Живой обелиск | страница 29



«…От аула Уалхоха до Гомбори, вы знаете, семь километров пути. Летом-то что! Летом старый ишак провожал Асинет, Таймураза и Хадо в школу с радостным ревом. Они шли по лесу, собирали ягоды и цветы. Одно удовольствие! Но зимой… Зимой выпадает снег, стынет вода в реках. Как перейти ребятам на ту сторону, если через реку нет моста? Таймураз и Хадо хоть и мужчины, но кому охота переходить вброд реку в зимнюю стужу и сидеть на уроках с мокрыми ногами? И маленькую Асинет жалко. «Как помочь ребятам? — ломал голову старый ишак. — Я привык к своему хозяину Кимыцу, он научил меня таскать прутья для плетня и дрова. Не дай бог обидеть его!» Ишак ломал голову и ничего не мог придумать.
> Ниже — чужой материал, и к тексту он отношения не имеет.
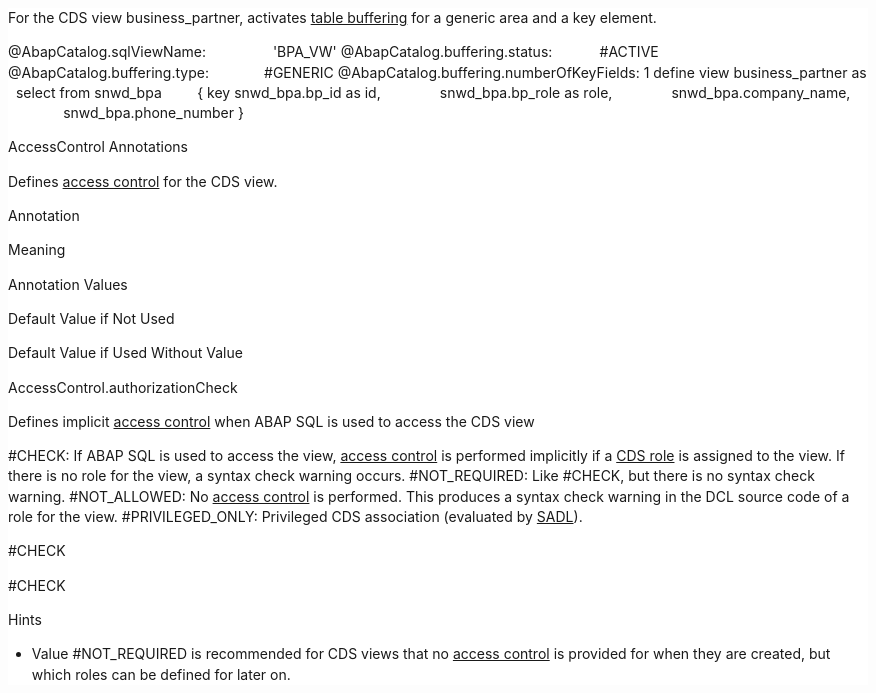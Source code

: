 For the CDS view business\_partner, activates [table buffering](javascript:call_link\('abentable_buffering_glosry.htm'\) "Glossary Entry") for a generic area and a key element.

@AbapCatalog.sqlViewName:                 'BPA\_VW'
@AbapCatalog.buffering.status:            #ACTIVE
@AbapCatalog.buffering.type:              #GENERIC
@AbapCatalog.buffering.numberOfKeyFields: 1
define view business\_partner as
  select from snwd\_bpa
        { key snwd\_bpa.bp\_id as id,
              snwd\_bpa.bp\_role as role,
              snwd\_bpa.company\_name,
              snwd\_bpa.phone\_number }

AccessControl Annotations

Defines [access control](javascript:call_link\('abencds_access_control_glosry.htm'\) "Glossary Entry") for the CDS view.

Annotation

Meaning

Annotation Values

Default Value if Not Used

Default Value if Used Without Value

AccessControl.authorizationCheck

Defines implicit [access control](javascript:call_link\('abencds_access_control_glosry.htm'\) "Glossary Entry") when ABAP SQL is used to access the CDS view

#CHECK:
If ABAP SQL is used to access the view, [access control](javascript:call_link\('abencds_access_control.htm'\)) is performed implicitly if a [CDS role](javascript:call_link\('abencds_role_glosry.htm'\) "Glossary Entry") is assigned to the view. If there is no role for the view, a syntax check warning occurs.
#NOT\_REQUIRED:
Like #CHECK, but there is no syntax check warning.
#NOT\_ALLOWED:
No [access control](javascript:call_link\('abencds_access_control.htm'\)) is performed. This produces a syntax check warning in the DCL source code of a role for the view.
#PRIVILEGED\_ONLY:
Privileged CDS association (evaluated by [SADL](javascript:call_link\('abensadl_glosry.htm'\) "Glossary Entry")).

#CHECK

#CHECK

Hints

-   Value #NOT\_REQUIRED is recommended for CDS views that no [access control](javascript:call_link\('abencds_access_control_glosry.htm'\) "Glossary Entry") is provided for when they are created, but which roles can be defined for later on.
Тогда ему на помощь пришел Хадо, он сказал ишаку: «Ты — философ с семью зубами во рту, старше меня вдвое, но ум мерится не количеством прожитых календарных дней, и ты меня послушай. Хадо не любит переливать из пустого в порожнее, он знает, что ты — помощник моего старого отца Кимыца, и если ты перестанешь ему помогать, старому Кимыцу придется по глубокому снегу тащить дрова на собственной спине. Конечно, это зло, но переходить маленькой девочке вброд Иори и сидеть в классе с окоченевшими ногами — тоже зло, которое может повлечь за собой непоправимую беду. И да простит Хадо его отец Кимыц, если он тебе, старому ишаку, посоветует выбрать наименьшее зло: возить не дрова в хадзар, а маленькую Асинет в школу». Ишак принял совет Хадо. Но не зря говорят, что слепой, прозрев, захотел иметь красивые брови. Очень скоро Хадо и Таймураз прикинули: зачем с чувяками под мышкой переходить вброд студеную реку, когда философ согласен перенести их на своей спине вместе с Асинет! И что же вы думаете? Все трое уселись на одного бедняжку философа и…»

Уастырджи не договорил.

В зал вошли трое пьяных. Уастырджи прервал свой рассказ, снял маску. В одном из пьяных он узнал Хамыца, еле стоявшего на ногах. Товарищи его озирали присутствующих мутными глазами. Хамыц облизывал запекшиеся губы.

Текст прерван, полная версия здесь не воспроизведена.